In 2009, Exxon pleaded guilty to causing the deaths of about 85 migratory birds in five states that came into contact with crude oil in uncovered waste tanks. The fine for this was $600,000.

Likewise, PacifiCorp, an Oregon utility, owed $10.5 million in fines, restitution and improvements to their equipment after 232 eagles were killed by running into power lines in Wyoming.

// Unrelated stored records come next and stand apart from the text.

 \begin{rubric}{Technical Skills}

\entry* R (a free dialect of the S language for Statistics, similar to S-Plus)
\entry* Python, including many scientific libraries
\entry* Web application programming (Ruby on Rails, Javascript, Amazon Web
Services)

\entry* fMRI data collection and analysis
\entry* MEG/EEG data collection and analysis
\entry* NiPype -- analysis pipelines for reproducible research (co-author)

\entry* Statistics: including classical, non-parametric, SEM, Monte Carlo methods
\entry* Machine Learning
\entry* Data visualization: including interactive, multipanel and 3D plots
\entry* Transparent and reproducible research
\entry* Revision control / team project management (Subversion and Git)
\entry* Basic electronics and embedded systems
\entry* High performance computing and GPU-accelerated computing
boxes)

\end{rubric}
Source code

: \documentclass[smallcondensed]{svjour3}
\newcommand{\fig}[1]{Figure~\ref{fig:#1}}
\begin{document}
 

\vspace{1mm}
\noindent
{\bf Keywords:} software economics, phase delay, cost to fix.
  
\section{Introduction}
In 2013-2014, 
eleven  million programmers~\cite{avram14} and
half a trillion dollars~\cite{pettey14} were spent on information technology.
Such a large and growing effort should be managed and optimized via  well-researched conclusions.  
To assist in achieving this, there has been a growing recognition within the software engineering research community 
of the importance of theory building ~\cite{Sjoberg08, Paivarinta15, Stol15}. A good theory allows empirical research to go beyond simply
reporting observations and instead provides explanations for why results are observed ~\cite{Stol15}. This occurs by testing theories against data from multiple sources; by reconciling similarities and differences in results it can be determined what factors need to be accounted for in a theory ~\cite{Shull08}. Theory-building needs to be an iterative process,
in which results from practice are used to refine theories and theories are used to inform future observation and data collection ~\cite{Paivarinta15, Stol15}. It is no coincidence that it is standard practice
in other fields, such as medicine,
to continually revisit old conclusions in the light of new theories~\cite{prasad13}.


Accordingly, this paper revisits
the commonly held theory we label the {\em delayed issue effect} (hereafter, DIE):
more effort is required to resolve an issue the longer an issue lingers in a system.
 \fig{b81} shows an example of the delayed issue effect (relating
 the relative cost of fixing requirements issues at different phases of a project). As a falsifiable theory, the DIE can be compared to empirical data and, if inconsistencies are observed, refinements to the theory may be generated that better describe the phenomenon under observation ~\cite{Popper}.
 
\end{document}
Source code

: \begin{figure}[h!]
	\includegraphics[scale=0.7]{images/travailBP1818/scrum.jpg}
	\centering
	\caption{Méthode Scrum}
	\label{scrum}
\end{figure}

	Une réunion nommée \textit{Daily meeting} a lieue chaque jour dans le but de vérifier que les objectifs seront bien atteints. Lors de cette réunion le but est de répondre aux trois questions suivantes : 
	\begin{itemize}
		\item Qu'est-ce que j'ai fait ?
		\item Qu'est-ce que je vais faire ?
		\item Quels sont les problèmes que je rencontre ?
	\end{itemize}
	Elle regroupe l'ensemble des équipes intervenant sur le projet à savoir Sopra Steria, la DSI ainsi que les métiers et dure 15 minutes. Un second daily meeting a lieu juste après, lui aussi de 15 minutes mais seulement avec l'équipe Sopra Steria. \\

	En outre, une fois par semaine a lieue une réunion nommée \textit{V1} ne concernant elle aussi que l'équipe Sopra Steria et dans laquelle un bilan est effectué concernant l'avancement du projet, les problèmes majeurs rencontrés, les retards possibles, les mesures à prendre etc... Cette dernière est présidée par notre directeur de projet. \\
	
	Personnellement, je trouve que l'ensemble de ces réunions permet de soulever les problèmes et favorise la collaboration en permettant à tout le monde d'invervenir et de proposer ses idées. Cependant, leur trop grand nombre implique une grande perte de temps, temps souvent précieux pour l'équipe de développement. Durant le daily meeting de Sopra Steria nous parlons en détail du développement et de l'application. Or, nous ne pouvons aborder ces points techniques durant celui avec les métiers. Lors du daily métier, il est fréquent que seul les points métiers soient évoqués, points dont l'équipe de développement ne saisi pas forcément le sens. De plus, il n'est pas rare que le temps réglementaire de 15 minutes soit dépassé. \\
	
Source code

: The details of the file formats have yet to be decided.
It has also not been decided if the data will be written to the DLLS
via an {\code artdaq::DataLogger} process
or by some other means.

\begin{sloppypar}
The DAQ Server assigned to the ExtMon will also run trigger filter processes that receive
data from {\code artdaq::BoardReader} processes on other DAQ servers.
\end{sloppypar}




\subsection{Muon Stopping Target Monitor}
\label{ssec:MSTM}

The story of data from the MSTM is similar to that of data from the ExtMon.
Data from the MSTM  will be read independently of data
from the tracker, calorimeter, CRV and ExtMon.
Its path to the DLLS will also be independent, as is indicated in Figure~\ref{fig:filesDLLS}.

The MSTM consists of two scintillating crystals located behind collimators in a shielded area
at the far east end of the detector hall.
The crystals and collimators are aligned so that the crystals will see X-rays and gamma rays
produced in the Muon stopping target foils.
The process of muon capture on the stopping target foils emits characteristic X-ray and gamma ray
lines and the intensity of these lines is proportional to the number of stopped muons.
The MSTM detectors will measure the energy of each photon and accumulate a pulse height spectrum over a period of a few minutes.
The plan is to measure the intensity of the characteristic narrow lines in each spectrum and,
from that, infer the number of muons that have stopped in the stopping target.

And in 2005, the owner of a fish hatchery was ordered to serve six months in a federal halfway house and pay a $65,000 fine for shooting an eagle that was feeding at his uncovered hatchery.

Wind power in the U.S. generates 41,400 megawatts of electricity. California represents just a fraction of that total, suggesting the number of raptor kills is considerably higher nationwide. Yet according to records, USFWS has not prosecuted a single company for violating one of the many statutes protecting threatened and endangered birds.